What’s the difference between GPUs and TPUs for AI processing?

Graphic processing units (GPUs) and tensor processing units (TPUs) are specialized ICs that support different types of artificial intelligence (AI) and machine learning (ML) algorithms. This article begins with a brief overview of tensors and where they fit into the mathematics of AI and ML; it then looks at the different structures of GPUs and TPUs and how they can be used for AI and ML applications and closes by considering where central processing units (CPUs) fit in.

In mathematics, a tensor is a generalized object like a scalar, vector, or matrix that has a rank, or dimension, of 0, 1, and 2, respectively. In AI and ML, the term tensor is usually applied to mathematical objects with ranks of 3 or greater (Figure 1).

Figure 1. When referring to AI and ML processors, the term tensor refers to matrices with ranks (dimensions) of 3 and greater. (Image: *MathisFun*)

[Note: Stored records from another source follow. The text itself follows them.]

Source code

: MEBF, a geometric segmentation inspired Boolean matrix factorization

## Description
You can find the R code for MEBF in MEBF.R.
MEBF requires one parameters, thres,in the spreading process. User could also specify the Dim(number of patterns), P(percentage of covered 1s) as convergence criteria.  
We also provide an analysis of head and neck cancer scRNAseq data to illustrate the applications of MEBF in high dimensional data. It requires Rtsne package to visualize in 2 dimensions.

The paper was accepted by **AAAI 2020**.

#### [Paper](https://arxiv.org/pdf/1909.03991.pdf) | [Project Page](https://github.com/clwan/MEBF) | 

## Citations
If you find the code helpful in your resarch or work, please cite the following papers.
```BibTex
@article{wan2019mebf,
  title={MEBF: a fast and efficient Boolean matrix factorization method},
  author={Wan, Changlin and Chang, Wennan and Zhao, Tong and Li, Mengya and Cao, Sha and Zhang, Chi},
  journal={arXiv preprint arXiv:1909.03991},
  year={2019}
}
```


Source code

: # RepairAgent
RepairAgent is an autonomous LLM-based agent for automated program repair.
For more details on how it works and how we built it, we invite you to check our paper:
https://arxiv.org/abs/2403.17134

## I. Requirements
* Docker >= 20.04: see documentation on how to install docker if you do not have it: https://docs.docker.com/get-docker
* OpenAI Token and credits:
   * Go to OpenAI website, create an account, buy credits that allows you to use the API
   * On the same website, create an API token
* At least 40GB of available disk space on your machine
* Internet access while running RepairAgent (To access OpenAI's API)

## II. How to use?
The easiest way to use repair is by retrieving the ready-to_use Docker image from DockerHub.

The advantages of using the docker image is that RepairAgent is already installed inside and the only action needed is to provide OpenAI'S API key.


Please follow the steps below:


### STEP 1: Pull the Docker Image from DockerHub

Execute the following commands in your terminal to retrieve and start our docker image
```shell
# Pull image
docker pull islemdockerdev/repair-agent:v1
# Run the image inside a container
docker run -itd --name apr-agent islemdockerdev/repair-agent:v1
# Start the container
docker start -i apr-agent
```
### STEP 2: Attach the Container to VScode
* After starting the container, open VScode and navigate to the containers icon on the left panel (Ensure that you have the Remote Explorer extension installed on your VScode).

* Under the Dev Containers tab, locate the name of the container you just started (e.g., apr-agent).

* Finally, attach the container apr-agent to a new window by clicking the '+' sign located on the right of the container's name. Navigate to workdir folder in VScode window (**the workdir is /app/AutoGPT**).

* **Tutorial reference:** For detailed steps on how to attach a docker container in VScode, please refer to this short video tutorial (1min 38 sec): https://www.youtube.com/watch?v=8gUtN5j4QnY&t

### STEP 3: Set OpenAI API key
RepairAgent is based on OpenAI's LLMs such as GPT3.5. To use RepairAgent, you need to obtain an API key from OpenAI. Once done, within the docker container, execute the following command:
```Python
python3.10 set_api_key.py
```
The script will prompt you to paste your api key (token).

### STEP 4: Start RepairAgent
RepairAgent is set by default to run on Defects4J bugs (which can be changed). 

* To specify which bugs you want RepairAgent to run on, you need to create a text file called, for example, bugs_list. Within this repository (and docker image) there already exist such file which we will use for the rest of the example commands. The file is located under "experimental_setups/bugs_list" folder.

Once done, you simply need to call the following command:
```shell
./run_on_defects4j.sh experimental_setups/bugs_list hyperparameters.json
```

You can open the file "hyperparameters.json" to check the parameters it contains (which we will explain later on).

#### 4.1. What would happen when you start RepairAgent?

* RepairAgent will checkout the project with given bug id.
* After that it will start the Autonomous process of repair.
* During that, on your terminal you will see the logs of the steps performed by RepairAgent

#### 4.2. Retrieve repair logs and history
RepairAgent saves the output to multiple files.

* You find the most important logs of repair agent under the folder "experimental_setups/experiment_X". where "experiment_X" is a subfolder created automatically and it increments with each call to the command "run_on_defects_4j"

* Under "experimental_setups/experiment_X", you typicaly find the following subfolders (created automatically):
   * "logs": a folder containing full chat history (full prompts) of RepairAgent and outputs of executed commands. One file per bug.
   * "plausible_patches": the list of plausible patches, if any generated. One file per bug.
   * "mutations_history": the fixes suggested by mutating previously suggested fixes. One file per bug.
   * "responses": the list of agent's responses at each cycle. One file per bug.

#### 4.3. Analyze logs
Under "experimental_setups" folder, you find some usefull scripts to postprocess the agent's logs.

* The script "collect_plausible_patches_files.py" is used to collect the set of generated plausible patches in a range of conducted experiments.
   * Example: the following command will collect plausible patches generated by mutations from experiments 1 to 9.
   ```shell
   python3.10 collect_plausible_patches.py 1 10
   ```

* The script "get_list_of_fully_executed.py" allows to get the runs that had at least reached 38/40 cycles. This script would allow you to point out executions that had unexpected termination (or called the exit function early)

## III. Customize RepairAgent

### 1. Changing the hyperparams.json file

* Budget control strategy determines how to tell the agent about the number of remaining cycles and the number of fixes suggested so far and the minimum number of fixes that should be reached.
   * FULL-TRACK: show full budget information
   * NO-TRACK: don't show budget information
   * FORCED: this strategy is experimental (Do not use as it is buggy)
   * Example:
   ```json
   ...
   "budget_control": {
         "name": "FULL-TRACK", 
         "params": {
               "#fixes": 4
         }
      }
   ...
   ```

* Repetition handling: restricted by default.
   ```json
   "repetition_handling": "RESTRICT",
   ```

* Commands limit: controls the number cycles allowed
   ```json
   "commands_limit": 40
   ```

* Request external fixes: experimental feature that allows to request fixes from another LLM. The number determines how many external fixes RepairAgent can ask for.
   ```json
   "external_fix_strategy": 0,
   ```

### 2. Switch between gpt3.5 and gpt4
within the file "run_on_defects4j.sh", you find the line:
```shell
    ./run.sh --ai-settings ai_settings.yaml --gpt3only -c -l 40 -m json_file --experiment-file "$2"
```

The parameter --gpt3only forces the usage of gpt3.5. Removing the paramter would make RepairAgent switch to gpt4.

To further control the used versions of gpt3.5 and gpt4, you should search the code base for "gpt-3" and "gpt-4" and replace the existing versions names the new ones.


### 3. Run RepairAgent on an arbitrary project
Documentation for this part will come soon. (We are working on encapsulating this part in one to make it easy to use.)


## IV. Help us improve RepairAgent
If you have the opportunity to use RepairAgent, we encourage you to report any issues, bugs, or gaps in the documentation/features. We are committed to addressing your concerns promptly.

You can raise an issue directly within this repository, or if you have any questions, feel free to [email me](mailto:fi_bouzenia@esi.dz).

Visually, a tensor with a rank of 3 could look like a cube, a tensor with a rank of 4 could look like a series of stacked cubes, and so on. In addition, all the values in a tensor are usually linked, so the tensor object obeys transformation rules like scaling or rotation.

Tensors are useful with complex data sets in machine learning like audio, images, and video. For example, a two-dimensional image can be represented using a tensor with a rank of 3, where the dimensions correspond to height, width, and color. A video can be represented using a tensor with a rank of 4 with the added dimension corresponding to time.

In ML, tensors can be used to calculate and manipulate characteristics of objects like edges and gradients. Gradients can be particularly useful for training models that use backpropagation. (For more information on backpropagation, see the article “How does a recurrent neural network remember?”)

How do GPUs work?

High-performance arithmetic logic units (ALUs) are the primary building block of GPUs. The ALUs provide the computational power for implementing the complex algorithms needed for AI and ML. GPUs are based on parallel computing and can perform thousands or millions of operations simultaneously.

GPUs employ a compute unified device architecture (CUDA) where individual processing units implement parallel tasks that enable them to process large datasets and perform complex calculations at once. The CUDA architecture in GPUs relies on single instruction multiple data (SIMD) to allow execution of the same instruction across numerous data points in parallel.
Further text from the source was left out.